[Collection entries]
■ ■ ■ ■

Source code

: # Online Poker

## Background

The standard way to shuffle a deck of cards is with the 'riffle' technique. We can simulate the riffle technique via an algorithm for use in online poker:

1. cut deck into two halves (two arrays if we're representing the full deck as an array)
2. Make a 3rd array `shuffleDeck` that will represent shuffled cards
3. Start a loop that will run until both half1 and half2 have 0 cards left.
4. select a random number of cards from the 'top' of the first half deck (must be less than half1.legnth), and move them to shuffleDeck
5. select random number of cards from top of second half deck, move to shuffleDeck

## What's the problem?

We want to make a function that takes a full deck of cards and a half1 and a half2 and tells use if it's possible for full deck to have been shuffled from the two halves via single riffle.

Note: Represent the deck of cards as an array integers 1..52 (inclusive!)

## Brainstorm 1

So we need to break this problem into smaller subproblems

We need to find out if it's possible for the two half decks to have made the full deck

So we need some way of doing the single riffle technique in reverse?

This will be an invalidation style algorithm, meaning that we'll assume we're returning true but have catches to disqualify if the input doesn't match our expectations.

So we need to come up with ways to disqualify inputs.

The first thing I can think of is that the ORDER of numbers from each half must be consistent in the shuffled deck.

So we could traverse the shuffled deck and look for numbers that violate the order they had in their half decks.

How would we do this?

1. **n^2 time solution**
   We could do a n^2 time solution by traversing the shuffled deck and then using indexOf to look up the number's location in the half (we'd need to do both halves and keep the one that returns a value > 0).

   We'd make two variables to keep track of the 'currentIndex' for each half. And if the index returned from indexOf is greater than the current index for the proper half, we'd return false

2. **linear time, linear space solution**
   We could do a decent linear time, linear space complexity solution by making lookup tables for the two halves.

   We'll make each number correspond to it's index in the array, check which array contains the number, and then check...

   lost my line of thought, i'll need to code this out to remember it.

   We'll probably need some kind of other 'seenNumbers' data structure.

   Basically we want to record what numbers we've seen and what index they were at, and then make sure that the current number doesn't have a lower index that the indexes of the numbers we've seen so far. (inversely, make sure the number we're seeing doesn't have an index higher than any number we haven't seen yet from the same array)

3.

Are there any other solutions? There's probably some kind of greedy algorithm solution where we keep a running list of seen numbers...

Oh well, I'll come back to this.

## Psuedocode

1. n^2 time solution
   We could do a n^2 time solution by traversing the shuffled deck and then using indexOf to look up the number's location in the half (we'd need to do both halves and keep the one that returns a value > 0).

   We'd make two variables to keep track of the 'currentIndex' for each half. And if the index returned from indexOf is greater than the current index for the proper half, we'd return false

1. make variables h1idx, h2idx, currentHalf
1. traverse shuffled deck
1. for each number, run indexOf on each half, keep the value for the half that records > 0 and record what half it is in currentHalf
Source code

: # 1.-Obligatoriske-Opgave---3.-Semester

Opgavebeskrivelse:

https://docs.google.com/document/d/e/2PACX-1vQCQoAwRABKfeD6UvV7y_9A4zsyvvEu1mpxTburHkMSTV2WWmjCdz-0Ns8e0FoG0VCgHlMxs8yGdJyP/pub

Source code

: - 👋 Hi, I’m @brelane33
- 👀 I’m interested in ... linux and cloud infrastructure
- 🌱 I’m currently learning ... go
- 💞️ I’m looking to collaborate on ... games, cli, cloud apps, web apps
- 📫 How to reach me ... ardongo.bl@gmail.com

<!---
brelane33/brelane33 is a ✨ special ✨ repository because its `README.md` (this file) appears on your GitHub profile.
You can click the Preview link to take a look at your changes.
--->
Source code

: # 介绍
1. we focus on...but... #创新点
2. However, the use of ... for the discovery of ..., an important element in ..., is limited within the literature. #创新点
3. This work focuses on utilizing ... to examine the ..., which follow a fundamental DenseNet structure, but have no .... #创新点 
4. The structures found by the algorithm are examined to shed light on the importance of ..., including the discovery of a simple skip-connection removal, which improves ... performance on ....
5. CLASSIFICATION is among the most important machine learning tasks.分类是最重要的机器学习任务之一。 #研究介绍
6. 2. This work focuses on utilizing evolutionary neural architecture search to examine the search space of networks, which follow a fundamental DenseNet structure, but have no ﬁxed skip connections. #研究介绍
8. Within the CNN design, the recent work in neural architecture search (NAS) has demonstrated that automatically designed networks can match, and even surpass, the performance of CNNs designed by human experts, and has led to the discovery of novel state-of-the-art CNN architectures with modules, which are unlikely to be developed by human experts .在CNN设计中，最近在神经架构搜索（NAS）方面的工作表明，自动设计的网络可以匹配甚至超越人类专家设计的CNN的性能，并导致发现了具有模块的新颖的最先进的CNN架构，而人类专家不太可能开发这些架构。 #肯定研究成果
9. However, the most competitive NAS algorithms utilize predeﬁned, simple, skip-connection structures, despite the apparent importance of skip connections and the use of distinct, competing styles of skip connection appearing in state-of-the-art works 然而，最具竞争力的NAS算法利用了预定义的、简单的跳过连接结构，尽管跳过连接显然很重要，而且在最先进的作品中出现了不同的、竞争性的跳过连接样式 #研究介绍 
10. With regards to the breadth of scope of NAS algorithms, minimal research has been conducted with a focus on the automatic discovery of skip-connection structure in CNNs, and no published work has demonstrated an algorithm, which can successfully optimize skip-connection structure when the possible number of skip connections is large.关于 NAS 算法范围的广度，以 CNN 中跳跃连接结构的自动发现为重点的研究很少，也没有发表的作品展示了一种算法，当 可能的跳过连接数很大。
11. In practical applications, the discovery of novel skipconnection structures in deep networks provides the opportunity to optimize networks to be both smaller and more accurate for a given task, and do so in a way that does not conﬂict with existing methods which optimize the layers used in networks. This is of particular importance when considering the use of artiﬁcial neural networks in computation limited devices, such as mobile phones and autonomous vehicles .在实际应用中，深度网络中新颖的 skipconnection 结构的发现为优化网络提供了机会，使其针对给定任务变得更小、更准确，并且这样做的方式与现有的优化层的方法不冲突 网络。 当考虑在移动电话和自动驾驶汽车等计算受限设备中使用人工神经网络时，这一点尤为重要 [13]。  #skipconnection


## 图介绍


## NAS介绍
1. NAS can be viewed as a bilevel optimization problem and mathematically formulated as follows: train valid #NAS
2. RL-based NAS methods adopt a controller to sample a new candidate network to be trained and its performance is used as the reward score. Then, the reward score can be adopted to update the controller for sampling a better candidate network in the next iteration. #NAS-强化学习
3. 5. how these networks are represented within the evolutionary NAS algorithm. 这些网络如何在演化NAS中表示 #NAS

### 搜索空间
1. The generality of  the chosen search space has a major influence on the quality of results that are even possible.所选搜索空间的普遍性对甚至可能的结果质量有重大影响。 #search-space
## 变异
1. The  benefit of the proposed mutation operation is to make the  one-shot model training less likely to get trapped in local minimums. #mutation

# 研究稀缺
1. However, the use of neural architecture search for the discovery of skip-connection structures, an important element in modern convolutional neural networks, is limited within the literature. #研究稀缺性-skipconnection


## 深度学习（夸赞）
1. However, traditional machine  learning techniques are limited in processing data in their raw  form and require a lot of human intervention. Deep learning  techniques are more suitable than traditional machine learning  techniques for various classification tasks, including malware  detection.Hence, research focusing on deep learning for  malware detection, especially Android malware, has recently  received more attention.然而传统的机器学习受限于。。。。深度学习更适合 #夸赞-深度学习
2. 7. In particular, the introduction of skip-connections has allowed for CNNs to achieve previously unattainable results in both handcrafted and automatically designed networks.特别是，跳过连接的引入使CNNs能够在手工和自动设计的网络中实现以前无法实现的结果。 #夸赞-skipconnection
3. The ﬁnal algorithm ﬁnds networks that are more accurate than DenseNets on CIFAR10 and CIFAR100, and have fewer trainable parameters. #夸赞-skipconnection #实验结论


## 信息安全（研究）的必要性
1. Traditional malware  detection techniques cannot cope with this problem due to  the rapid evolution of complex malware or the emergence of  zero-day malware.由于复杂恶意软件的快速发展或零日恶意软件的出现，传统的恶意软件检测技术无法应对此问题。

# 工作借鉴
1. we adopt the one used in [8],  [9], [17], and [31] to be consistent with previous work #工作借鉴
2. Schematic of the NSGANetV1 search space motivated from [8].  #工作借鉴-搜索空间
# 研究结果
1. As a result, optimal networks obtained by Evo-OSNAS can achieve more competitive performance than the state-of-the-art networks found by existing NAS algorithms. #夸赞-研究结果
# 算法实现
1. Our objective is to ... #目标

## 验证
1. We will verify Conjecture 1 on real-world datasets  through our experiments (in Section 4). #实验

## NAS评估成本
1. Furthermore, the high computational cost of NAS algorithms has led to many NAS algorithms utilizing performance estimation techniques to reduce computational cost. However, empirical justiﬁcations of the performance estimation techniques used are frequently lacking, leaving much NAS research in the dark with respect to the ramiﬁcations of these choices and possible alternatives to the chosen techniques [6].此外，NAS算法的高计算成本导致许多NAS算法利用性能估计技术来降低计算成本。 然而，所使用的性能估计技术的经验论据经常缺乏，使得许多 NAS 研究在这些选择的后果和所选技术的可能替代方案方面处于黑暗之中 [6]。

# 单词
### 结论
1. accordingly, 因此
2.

■ ■ ■ ■

▶ [Problem details]: An exact copy of the lines above, from the one containing "Note: Represent the" through the one containing "We need to find", is the whole of the answer.

▶ [Answer to the exercise]:
Note: Represent the deck of cards as an array integers 1..52 (inclusive!)

## Brainstorm 1

So we need to break this problem into smaller subproblems

We need to find out if it's possible for the two half decks to have made the full deck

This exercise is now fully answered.